EMIC offers an extensive and principled collection of naturally occurring EMI classroom interactions across a wide range of disciplines, instructional formats. Spanning data collected between 2021 and 2025+, EMIC currently includes full transcriptions of over 90 hours of video-recorded EMI classroom interactions. The speech event types represented in EMIC include lectures, seminars, and active learning environments such as labs and studios, capturing the diversity of instructional discourse and pedagogical practices in real-time. The corpus currently includes data from more than 30 departments across six major academic disciplines: (Arts and Humanities, Design and Architecture, Educational and Applied Sciences, Engineering and Technology, Natural and Life Sciences, Social Sciences and Management.
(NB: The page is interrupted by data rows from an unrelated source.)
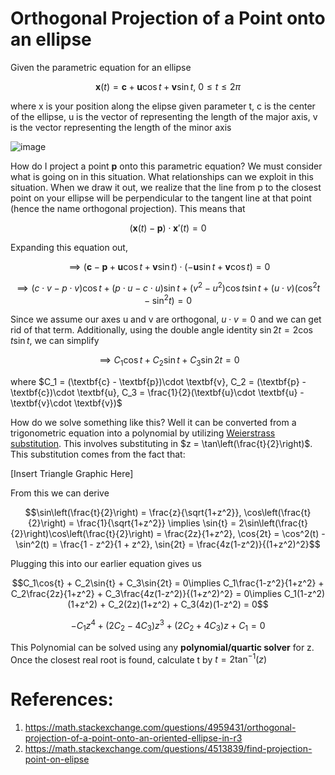 # Orthogonal Projection of a Point onto an ellipse

Given the parametric equation for an ellipse

$$\textbf{x}(t) = \textbf{c} + \textbf{u}\cos{t} + \textbf{v}\sin{t},\ 0 \le t \le 2\pi$$

where x is your position along the elipse given parameter t, c is the center of the ellipse, u is the vector of representing the length of the major axis, v is the vector representing the length of the minor axis

![image](https://github.com/user-attachments/assets/0e7f6845-d844-4f2a-9b9f-283f0782c1fc)

How do I project a point $\textbf{p}$ onto this parametric equation? We must consider what is going on in this situation. What relationships can we exploit in this situation. When we draw it out, we realize that the line from p to the closest point on your ellipse will be perpendicular to the tangent line at that point (hence the name orthogonal projection). This means that

$$(\textbf{x}(t) - \textbf{p})\cdot \textbf{x}'(t) = 0$$

Expanding this equation out, 

$$\implies (\textbf{c} - \textbf{p} + \textbf{u}\cos{t} + \textbf{v}\sin{t})\cdot (-\textbf{u}\sin{t} + \textbf{v}\cos{t}) = 0$$

$$\implies (c\cdot v - p\cdot v)\cos{t} + (p\cdot u - c\cdot u)\sin{t} + (v^2 - u^2)\cos{t}\sin{t} + (u\cdot v)(\cos^2{t} - \sin^2{t}) = 0$$

Since we assume our axes u and v are orthogonal, $u\cdot v = 0$ and we can get rid of that term. Additionally, using the double angle identity $\sin{2t} = 2\cos{t}\sin{t}$, we can simplify

$$\implies C_1\cos{t} + C_2\sin{t} + C_3\sin{2t} = 0$$

where $C_1 = (\textbf{c} - \textbf{p})\cdot \textbf{v}, C_2 = (\textbf{p} - \textbf{c})\cdot \textbf{u}, C_3 = \frac{1}{2}(\textbf{u}\cdot \textbf{u} - \textbf{v}\cdot \textbf{v})$

How do we solve something like this? Well it can be converted from a trigonometric equation into a polynomial by utilizing [Weierstrass substitution](https://en.wikipedia.org/wiki/Tangent_half-angle_substitution). This involves substituting in $z = \tan\left(\frac{t}{2}\right)$. This substitution comes from the fact that:

[Insert Triangle Graphic Here]

From this we can derive

$$\sin\left(\frac{t}{2}\right) = \frac{z}{\sqrt{1+z^2}}, \cos\left(\frac{t}{2}\right) = \frac{1}{\sqrt{1+z^2}} \implies \sin{t} = 2\sin\left(\frac{t}{2}\right)\cos\left(\frac{t}{2}\right) = \frac{2z}{1+z^2}, \cos{2t} = \cos^2(t) - \sin^2(t) = \frac{1 - z^2}{1 + z^2}, \sin{2t} = \frac{4z(1-z^2)}{(1+z^2)^2}$$

Plugging this into our earlier equation gives us

$$C_1\cos{t} + C_2\sin{t} + C_3\sin{2t} = 0\implies C_1\frac{1-z^2}{1+z^2} + C_2\frac{2z}{1+z^2} + C_3\frac{4z(1-z^2)}{(1+z^2)^2} = 0\implies C_1(1-z^2)(1+z^2) + C_2(2z)(1+z^2) + C_3(4z)(1-z^2) = 0$$

$$-C_1z^4 + (2C_2 - 4C_3)z^3 + (2C_2 + 4C_3)z + C_1 = 0$$

This Polynomial can be solved using any **polynomial/quartic solver** for z. Once the closest real root is found, calculate t by $t = 2\tan^{-1}(z)$

# References:
1. https://math.stackexchange.com/questions/4959431/orthogonal-projection-of-a-point-onto-an-oriented-ellipse-in-r3
2. https://math.stackexchange.com/questions/4513839/find-projection-point-on-elipse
These disciplinary categories were defined through a cross-referencing of course codes, instructional practices, and disciplinary discourse norms, acknowledging the complexity and intersectionality of disciplinary classifications. (see Işık-Güler, Turan, Şimşek-Tontuş & Köse, 2024)
With its comprehensive scope, EMIC is comparable to other available academic corpora (e.g., BASE, MICASE, ELFA, EmiBO) and differs in its recency and unique understanding of representativeness, interactivity, and multimodality. EMIC data in its entirety is transcribed using Jeffersonian Transcription Conventions. A selected portion is currently being annotated to include gestures, spatial movement, and other non-verbal modes (see EMIGeCo, Şimşek-Tontuş, 2025). Our approach to the transcription and annotation of the data enables not only corpus linguistic analyses but also multimodal conversation analysis (CA) of academic communication. The EMIC corpus offers researchers and educators insights into: (a) real-time EMI instructional language and pedagogical discourse, (b) disciplinary variations in EMI classroom interaction, (c) patterns of student participation and lecturer questioning, (d) turn-taking, word count, and interactional density, (e) Integration of multimodal teaching resources. Through its robust data architecture and interdisciplinary design, EMIC aims to contribute to a deeper understanding of EMI discourse and provides an empirical foundation for pedagogy, policy, and further corpus-based research in multilingual higher education.
2022- 2025 (42 months) ....TUBITAK 1001 (The Turkish Scientific and Technological Research Projects Funding Program)
/Project code 121K227: Developing an in-service training framework for faculty members in English Medium Universities based on classroom interaction data.
Role: Project Manager (Research team from METU, Bosphorus, Bilkent and Kadir Has Universities)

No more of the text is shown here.